[Start of section]
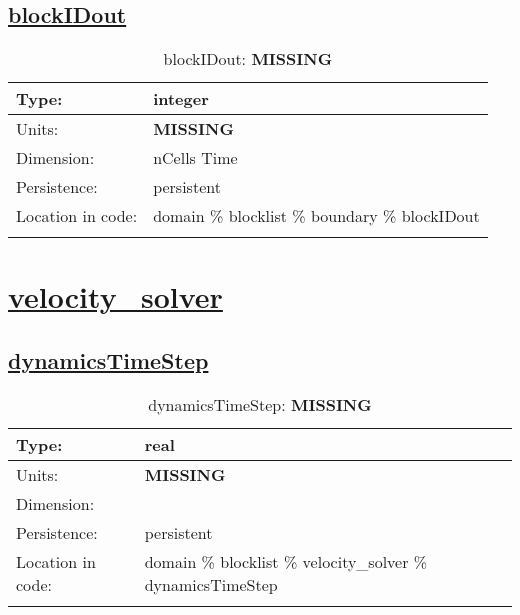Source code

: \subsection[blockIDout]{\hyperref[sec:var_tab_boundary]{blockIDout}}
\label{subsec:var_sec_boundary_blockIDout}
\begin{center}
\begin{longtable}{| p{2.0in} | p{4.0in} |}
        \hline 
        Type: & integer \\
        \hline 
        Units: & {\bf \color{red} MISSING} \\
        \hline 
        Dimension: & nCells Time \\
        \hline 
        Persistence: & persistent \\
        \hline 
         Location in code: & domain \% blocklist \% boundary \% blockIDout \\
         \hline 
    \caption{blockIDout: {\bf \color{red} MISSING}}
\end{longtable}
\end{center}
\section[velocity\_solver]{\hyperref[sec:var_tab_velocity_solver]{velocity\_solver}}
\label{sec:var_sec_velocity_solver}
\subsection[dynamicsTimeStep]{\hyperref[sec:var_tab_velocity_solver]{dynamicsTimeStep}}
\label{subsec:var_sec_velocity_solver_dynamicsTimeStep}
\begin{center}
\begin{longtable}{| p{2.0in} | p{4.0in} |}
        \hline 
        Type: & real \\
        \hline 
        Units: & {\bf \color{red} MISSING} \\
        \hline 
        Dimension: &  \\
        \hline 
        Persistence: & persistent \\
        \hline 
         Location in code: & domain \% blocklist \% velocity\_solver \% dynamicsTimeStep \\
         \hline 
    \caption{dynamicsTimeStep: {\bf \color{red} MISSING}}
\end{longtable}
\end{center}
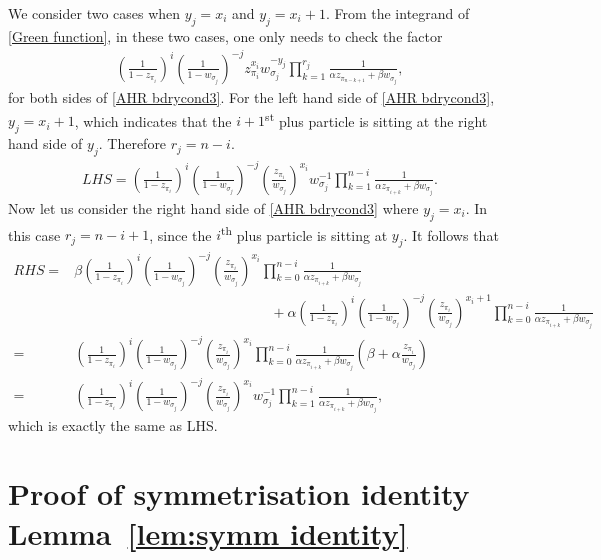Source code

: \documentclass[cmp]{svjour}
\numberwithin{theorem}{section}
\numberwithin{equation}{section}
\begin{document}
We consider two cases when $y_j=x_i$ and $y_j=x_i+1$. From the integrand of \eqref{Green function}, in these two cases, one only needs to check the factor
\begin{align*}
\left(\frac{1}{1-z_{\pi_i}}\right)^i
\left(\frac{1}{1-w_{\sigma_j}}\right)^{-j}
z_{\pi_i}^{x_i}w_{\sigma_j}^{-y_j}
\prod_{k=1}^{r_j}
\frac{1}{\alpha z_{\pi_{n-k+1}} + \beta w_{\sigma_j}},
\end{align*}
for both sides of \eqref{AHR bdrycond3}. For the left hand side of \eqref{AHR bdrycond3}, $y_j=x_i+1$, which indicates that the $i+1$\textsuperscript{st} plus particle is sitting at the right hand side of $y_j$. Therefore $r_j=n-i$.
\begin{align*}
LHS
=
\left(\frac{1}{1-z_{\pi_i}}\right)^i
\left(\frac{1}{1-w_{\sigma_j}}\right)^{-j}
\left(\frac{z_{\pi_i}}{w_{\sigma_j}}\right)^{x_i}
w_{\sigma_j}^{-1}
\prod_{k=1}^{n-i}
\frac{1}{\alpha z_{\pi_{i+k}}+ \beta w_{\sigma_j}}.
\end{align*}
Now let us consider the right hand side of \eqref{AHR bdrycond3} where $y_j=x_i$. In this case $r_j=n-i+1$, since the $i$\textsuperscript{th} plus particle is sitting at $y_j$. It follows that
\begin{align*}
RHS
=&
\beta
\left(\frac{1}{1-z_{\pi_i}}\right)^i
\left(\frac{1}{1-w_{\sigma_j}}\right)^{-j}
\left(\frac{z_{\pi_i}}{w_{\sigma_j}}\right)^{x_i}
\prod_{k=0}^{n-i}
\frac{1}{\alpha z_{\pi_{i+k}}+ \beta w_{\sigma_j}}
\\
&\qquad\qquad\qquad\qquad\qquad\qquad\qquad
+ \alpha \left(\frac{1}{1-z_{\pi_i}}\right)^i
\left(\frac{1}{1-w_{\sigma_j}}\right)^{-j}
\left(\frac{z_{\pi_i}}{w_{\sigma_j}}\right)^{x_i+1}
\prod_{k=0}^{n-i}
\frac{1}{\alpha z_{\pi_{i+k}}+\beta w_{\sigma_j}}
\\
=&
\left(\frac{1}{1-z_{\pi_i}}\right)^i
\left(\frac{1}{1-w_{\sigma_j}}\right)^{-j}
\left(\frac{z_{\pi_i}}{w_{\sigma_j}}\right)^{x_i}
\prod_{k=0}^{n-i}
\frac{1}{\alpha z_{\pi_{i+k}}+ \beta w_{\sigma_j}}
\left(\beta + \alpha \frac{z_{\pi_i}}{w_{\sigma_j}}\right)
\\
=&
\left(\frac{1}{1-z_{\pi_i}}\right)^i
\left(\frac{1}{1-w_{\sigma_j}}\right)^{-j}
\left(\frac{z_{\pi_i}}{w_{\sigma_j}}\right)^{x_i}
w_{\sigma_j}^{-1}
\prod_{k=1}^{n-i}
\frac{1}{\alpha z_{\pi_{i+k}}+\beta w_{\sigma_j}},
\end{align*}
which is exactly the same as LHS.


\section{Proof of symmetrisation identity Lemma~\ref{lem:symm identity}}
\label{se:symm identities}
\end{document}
[End of section]
[Start of section]
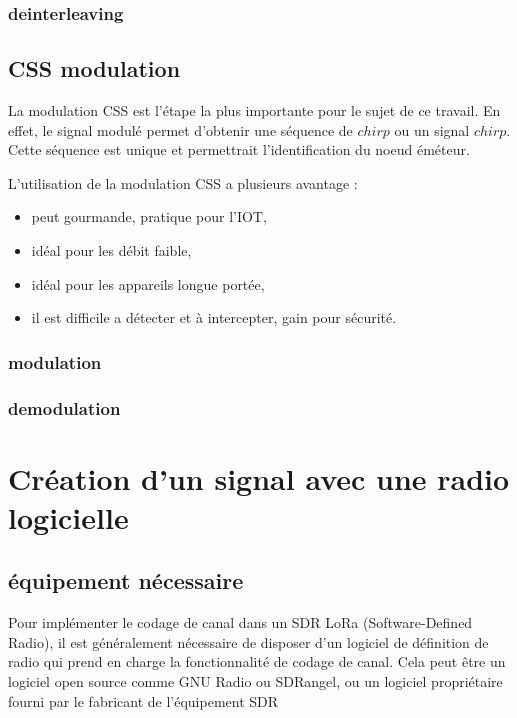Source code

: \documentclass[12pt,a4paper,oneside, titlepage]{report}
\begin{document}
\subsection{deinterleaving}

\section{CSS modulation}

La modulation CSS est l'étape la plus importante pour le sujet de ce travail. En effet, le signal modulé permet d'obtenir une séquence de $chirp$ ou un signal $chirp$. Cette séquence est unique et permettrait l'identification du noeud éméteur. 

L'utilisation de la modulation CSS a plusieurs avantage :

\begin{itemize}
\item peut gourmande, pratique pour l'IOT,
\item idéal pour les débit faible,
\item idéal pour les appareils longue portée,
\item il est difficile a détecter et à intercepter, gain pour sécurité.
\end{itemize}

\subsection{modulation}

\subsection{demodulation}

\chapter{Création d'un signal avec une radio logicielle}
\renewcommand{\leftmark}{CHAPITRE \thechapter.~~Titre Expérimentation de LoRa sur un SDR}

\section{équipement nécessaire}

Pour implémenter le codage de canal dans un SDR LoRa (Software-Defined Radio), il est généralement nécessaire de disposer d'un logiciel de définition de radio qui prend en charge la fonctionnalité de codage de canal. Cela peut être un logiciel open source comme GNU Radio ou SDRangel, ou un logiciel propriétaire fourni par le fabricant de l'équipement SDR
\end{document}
[End of section]
• YOUR OBJECTIVE:
Copy the lines above that hold the word "consider".

• EXPECTED ANSWER:
We consider two cases when $y_j=x_i$ and $y_j=x_i+1$. From the integrand of \eqref{Green function}, in these two cases, one only needs to check the factor
Now let us consider the right hand side of \eqref{AHR bdrycond3} where $y_j=x_i$. In this case $r_j=n-i+1$, since the $i$\textsuperscript{th} plus particle is sitting at $y_j$. It follows that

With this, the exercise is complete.